Katalonien – für all jene, die geographisch nicht bewandert sind – ist ein Gebiet im Osten Spaniens an der Grenze zu Frankreich. Aus diesem Teil der Iberischen Halbinsel stammen die Dark-Metaller FOSCOR, die mit „Les Irreals Visions“ ihr mittlerweile fünftes Album in die Welt hinausschicken. So wie die Katalanen sich schon lange von Spanien zu lösen versuchen, scheint sich auch besagte Band, die sich thematisch vom Fin de Siècle und den gesellschaftlichen Umbrüchen am Ende des 19. Jahrhunderts inspiriert sieht, von ihrer schwarzmetallischen Vergangenheit abwenden zu wollen. Das gelingt ihnen tendenziell besser als ihren Landsleuten die angestrebte Sezession, dennoch merkt man FOSCOR ihren Ursprung immer noch deutlich an.

Um es gleich vorwegzunehmen: Die avantgardistische Herangehensweise, der sich FOSCOR inzwischen verschrieben haben, ist sehr zu begrüßen. Anstatt Musik nach einem abgegriffenen Muster auf dem Fließband zu produzieren, hat sich das Trio durch den Schritt weg vom üblichen Black Metal eine eigene Identität erschaffen. Die Texte sind nun nicht mehr in gebrochenem Englisch, sondern in der Landessprache verfasst, und vorgetragen werden sie nicht länger in genretypischem Schreigesang. Stattdessen lullen FOSCOR den bedächtig lauschenden Hörer nun (im positiven Sinne!) mit geisterhaftem, hallendem Klargesang ein, lediglich in „Espectres Al Cau“ wird kurz bösartig gegrowlt.
An Finsternis hat der Sound der Katalanen dennoch nichts verloren, eher das Gegenteil ist der Fall.
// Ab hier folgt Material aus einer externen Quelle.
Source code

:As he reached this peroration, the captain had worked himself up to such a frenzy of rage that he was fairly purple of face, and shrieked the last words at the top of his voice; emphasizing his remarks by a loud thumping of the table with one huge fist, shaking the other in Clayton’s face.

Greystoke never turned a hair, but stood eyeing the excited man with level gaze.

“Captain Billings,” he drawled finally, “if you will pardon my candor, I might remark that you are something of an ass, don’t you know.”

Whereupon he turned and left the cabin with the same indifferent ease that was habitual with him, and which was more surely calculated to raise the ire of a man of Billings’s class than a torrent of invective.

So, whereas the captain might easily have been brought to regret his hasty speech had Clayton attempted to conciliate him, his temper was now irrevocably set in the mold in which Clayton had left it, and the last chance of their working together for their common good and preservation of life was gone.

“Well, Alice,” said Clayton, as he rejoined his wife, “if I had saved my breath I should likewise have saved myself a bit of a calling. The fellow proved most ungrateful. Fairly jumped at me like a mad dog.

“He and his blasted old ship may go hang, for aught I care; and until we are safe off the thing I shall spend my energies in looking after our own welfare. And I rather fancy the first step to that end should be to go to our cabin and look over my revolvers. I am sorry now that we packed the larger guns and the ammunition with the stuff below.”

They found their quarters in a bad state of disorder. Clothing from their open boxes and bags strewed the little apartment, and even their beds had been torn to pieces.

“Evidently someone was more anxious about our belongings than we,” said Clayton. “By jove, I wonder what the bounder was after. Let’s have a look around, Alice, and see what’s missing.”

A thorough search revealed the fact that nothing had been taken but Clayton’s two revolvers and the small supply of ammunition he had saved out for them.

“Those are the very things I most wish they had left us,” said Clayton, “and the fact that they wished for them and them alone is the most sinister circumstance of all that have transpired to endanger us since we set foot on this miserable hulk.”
Die farblose, vernebelte und trostlose Atmosphäre, die das äußerst gelungene Artwork prägt, hält gerade durch die schaurig spukenden Gesänge („Ciutat Tràgica“) Einzug in die Songs von FOSCOR. Dass „Les Irreals Visions“ seiner Kategorisierung als Dark Metal und die Band ihrem Namen, der sich mit „Dunkelheit“ übersetzen lässt, wortwörtlich gerecht werden, ist jedoch mindestens in gleichem Maße der Instrumentalisierung zu verdanken. Hoffnungslose Riffs, Leads und Soli, ein tief grollender Bass und variables, schlagkräftiges (Gast-)Drumming, das durchaus auch mal zur Blast-Beat-Naturgewalt anschwillt („Instants“), gemahnen merklich an die Ursprünge von FOSCOR, ohne dabei zu sehr im Gestern zu schwelgen.
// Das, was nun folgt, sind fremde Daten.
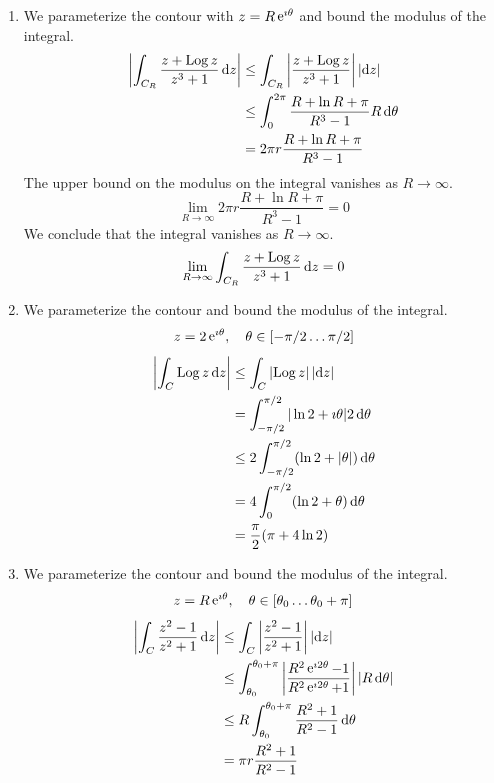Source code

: {\begin{Solution}
  \label{solution bound z Log z z3+1}
  \begin{enumerate}
  \item 
    We parameterize the contour with $z = R \mathop{\mathrm{e}}\nolimits^{\imath \theta}$ and bound the 
    modulus of the integral.
    \begin{align*}
      \left| \int_{C_R} \frac{ z + \mathop{\mathrm{Log}}\nolimits z }{ z^3 + 1 } \,\mathrm{d} z \right|
      &\leq \int_{C_R} \left| \frac{ z + \mathop{\mathrm{Log}}\nolimits z }{ z^3 + 1 } \right|  
      \left| \mathrm{d} z \right|
      \\
      &\leq \int_0^{2 \pi} \frac{ R + \ln R + \pi }{ R^3 - 1 }  R \,\mathrm{d} \theta
      \\
      &= 2 \pi r \frac{ R + \ln R + \pi }{ R^3 - 1 }
    \end{align*}
    The upper bound on the modulus on the integral vanishes as $R \to \infty$.
    \[
    \lim_{R \to \infty}  2 \pi r \frac{ R + \ln R + \pi }{ R^3 - 1 } = 0
    \]
    We conclude that the integral vanishes as $R \to \infty$.
    \[
    \lim_{R \to \infty} \int_{C_R} \frac{ z + \mathop{\mathrm{Log}}\nolimits z }{ z^3 + 1 } \,\mathrm{d} z = 0
    \]
  \item 
    We parameterize the contour and bound the modulus of the integral.
    \[
    z = 2 \mathop{\mathrm{e}}\nolimits^{\imath \theta}, \quad \theta \in [-\pi/2 \ldots \pi/2]
    \]
    \begin{align*}
      \left| \int_C \mathop{\mathrm{Log}}\nolimits z \,\mathrm{d} z \right|
      &\leq \int_C \left| \mathop{\mathrm{Log}}\nolimits z \right| \left| \mathrm{d} z \right|
      \\
      &= \int_{-\pi/2}^{\pi/2} |\ln 2 + \imath \theta| 2\,\mathrm{d} \theta
      \\
      &\leq 2 \int_{-\pi/2}^{\pi/2} (\ln 2 + |\theta|)\,\mathrm{d} \theta
      \\
      &= 4 \int_0^{\pi/2} (\ln 2 + \theta)\,\mathrm{d} \theta
      \\
      &= \frac{\pi}{2} (\pi + 4 \ln 2)
    \end{align*}
  \item 
    We parameterize the contour and bound the modulus of the integral.
    \[
    z = R \mathop{\mathrm{e}}\nolimits^{\imath \theta}, \quad \theta \in [\theta_0 \ldots \theta_0 + \pi]
    \]
    \begin{align*}
      \left| \int_C \frac{ z^2 - 1 }{ z^2 + 1 } \,\mathrm{d} z \right| 
      &\leq \int_C \left| \frac{ z^2 - 1 }{ z^2 + 1 } \right|  \left| \mathrm{d} z \right| 
      \\
      &\leq \int_{\theta_0}^{\theta_0 + \pi} \left| \frac{ R^2 \mathop{\mathrm{e}}\nolimits^{\imath 2 \theta} - 1 }{ R^2 \mathop{\mathrm{e}}\nolimits^{\imath 2 \theta} + 1 } \right| 
      \left| R\,\mathrm{d} \theta \right| 
      \\
      &\leq R \int_{\theta_0}^{\theta_0 + \pi} \frac{ R^2 + 1 }{ R^2 - 1 }\,\mathrm{d} \theta 
      \\
      &= \pi r \frac{R^2 + 1}{R^2 - 1}
    \end{align*}
  \end{enumerate}  
\end{Solution}







}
Demgegenüber sind es jedoch gerade die nicht zu rar gesäten, ruhigeren Clean-Passagen oder auch die kleinen, stimmigen Besonderheiten wie das melancholische Piano zum Schluss von „Ciutat Tràgica“, die der Platte zu ihrer bedrückenden, atmosphärischen Dichte verhelfen. Selbiges lässt sich über das geradezu perfekt sitzende Soundgewand sagen, in das „Les Irreals Visions“ gekleidet ist – der Sound ist kraftvoll, aber doch sphärisch und lässt jedem Instrument den ihm zugedachten Raum.
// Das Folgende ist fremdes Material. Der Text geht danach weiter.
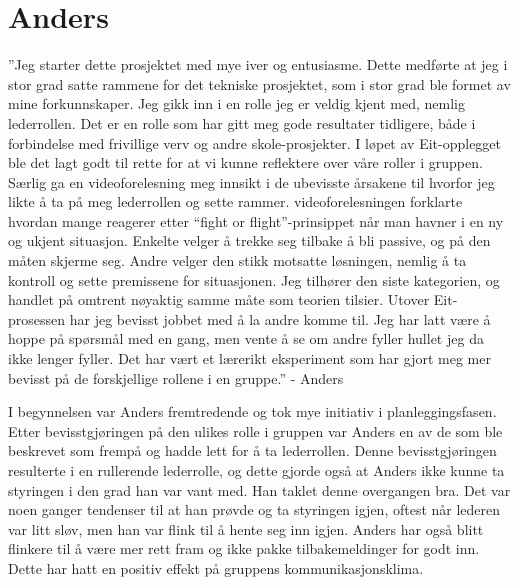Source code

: \section{Anders}
''Jeg starter dette prosjektet med mye iver og entusiasme. 
Dette medførte at jeg i stor grad satte rammene for det tekniske prosjektet, som i stor grad ble formet av mine forkunnskaper.
Jeg gikk inn i en rolle jeg er veldig kjent med, nemlig lederrollen. 
Det er en rolle som har gitt meg gode resultater tidligere, både i forbindelse med frivillige verv og andre skole-prosjekter.
I løpet av Eit-opplegget ble det lagt godt til rette for at vi kunne reflektere over våre roller i gruppen.
Særlig ga en videoforelesning meg innsikt i de ubevisste årsakene til hvorfor jeg likte å ta på meg lederrollen og sette rammer. 
videoforelesningen forklarte hvordan mange reagerer etter ``fight or flight''-prinsippet når man havner i en ny og ukjent situasjon.
Enkelte velger å trekke seg tilbake å bli passive, og på den måten skjerme seg. 
Andre velger den stikk motsatte løsningen, nemlig å ta kontroll og sette premissene for situasjonen. 
Jeg tilhører den siste kategorien, og handlet på omtrent nøyaktig samme måte som teorien tilsier.
Utover Eit-prosessen har jeg bevisst jobbet med å la andre komme til.
Jeg har latt være å hoppe på spørsmål med en gang, men vente å se om andre fyller hullet jeg da ikke lenger fyller. Det har vært et lærerikt eksperiment som har gjort meg mer bevisst på de forskjellige rollene i en gruppe.'' \hfill - Anders
\vspace{\secspace}

I begynnelsen var Anders fremtredende og tok mye initiativ i planleggingsfasen. 
Etter bevisstgjøringen på den ulikes rolle i gruppen var Anders en av de som ble beskrevet som frempå og hadde lett for å ta lederrollen. 
Denne bevisstgjøringen resulterte i en rullerende lederrolle, og dette gjorde også at Anders ikke kunne ta styringen i den grad han var vant med. 
Han taklet denne overgangen bra. 
Det var noen ganger tendenser til at han prøvde og ta styringen igjen, oftest når lederen var litt sløv, men han var flink til å hente seg inn igjen. 
Anders har også blitt flinkere til å være mer rett fram og ikke pakke tilbakemeldinger for godt inn. 
Dette har hatt en positiv effekt på gruppens kommunikasjonsklima.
Bis auf ein paar der genannten Tracks sowie das teils überraschend rockige „Altars“ haben FOSCOR keine wirklichen Hits geschrieben. Doch das macht überhaupt nichts, denn ihr fünfter Langspieler ist eines dieser Alben, die so etwas gar nicht nötig haben. Man mag nicht alle Songs auf Anhieb im Kopf behalten, das beklemmende Gefühl, das sie einem vermitteln, lässt einen jedoch so schnell nicht los. Qualitative Ausfälle haben sich FOSCOR praktisch keine erlaubt, die gesamte Dreiviertelstunde, die die Düstermetaller uns mit ihren Visionen heimsuchen, ist von vorne bis hinten ein spannendes Erlebnis. Für wen Grabesstimmung auch ohne wüstes Gebrüll und Geprügel geht, der sollte hier unbedingt zugreifen.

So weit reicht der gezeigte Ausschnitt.